From André de Mendonça
With fresh vegetables tricky to come by on a shopping market delivery, here is a tasty addition to your menu. Stinging nettle soup! The taste is similar to spinach only deeper and richer.
This is the season when they are growing fast and just about everywhere. You do need gloves to pick them and avoid dog walking areas and roads. Otherwise this is an easy and cheap veg to get hold of and blanching the nettles destroys the stings immediately. You just collect the tops of the plant and leave the rest for butterfly and moth caterpillars, so think before you strim!
I cook for five, so scale this down accordingly:
400g of nettle tops (half a plastic shopping bag)
450g (1lb) of potatoes peeled
2 sticks celery chopped
1 large onion roughly chopped
Vegetable or chicken stock
300ml double cream or creme fraiche
1 sprig of thyme
Chopped parsley
1 Bay leaf.
Pick over the nettle tops (with gloves ) to get rid of any grass or debris you might have picked up. Blanche them in plenty of boiling water for 2 minutes. They wilt down to half the volume. Strain and rinse in cold water. Squeeze out excess water (no gloves – they are safe now) and roughly chop.
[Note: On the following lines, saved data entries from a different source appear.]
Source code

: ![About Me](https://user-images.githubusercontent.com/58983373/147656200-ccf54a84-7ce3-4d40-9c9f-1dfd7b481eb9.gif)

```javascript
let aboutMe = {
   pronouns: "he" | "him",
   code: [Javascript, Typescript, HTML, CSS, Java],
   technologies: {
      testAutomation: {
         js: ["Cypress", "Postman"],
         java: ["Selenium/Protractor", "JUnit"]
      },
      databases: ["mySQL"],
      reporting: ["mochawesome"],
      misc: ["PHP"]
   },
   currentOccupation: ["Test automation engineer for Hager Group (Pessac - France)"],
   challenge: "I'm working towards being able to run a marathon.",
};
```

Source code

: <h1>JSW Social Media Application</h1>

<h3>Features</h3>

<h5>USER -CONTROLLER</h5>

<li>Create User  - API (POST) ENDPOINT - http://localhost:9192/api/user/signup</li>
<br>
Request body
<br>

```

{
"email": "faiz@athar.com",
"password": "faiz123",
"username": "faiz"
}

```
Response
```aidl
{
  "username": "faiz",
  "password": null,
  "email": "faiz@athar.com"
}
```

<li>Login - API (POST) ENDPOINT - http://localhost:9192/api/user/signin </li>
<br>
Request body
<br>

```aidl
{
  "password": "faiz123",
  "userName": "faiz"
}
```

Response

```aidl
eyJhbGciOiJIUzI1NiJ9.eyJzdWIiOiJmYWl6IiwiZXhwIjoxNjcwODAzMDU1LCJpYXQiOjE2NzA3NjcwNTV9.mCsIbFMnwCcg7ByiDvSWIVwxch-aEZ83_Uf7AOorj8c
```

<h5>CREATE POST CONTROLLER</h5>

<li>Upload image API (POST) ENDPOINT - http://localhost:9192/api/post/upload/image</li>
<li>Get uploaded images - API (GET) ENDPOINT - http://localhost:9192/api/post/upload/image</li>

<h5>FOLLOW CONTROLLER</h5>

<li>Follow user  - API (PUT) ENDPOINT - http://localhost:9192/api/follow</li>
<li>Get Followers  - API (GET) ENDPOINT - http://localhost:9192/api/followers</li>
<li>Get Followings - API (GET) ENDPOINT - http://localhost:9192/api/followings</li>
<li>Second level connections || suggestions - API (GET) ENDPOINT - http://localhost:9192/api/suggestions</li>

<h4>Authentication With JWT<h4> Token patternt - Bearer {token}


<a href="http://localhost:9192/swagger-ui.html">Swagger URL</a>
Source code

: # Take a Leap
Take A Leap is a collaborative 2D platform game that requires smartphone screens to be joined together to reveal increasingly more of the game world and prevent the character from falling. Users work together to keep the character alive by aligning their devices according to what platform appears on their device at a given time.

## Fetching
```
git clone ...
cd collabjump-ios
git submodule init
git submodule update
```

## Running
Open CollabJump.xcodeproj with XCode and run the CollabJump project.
Fry the onion in some oil for 5 mins add the celery and cook for 2 mins. Add the potatoes, thyme, parsley and bay leaf and enough stock to completely cover. Cook until the potatoes are soft. Remove the bay leaf and thyme. Add the nettles, cook for 2 minutes and blend the soup. Adjust the seasoning. Finally, add the cream and stir through. Personally, I add a teaspoon of creme fraiche to the soup bowl rather than the cream. The result is not as elegant but it is just as tasty and much healthier.
The soup doesn’t keep well so eat it by the next day.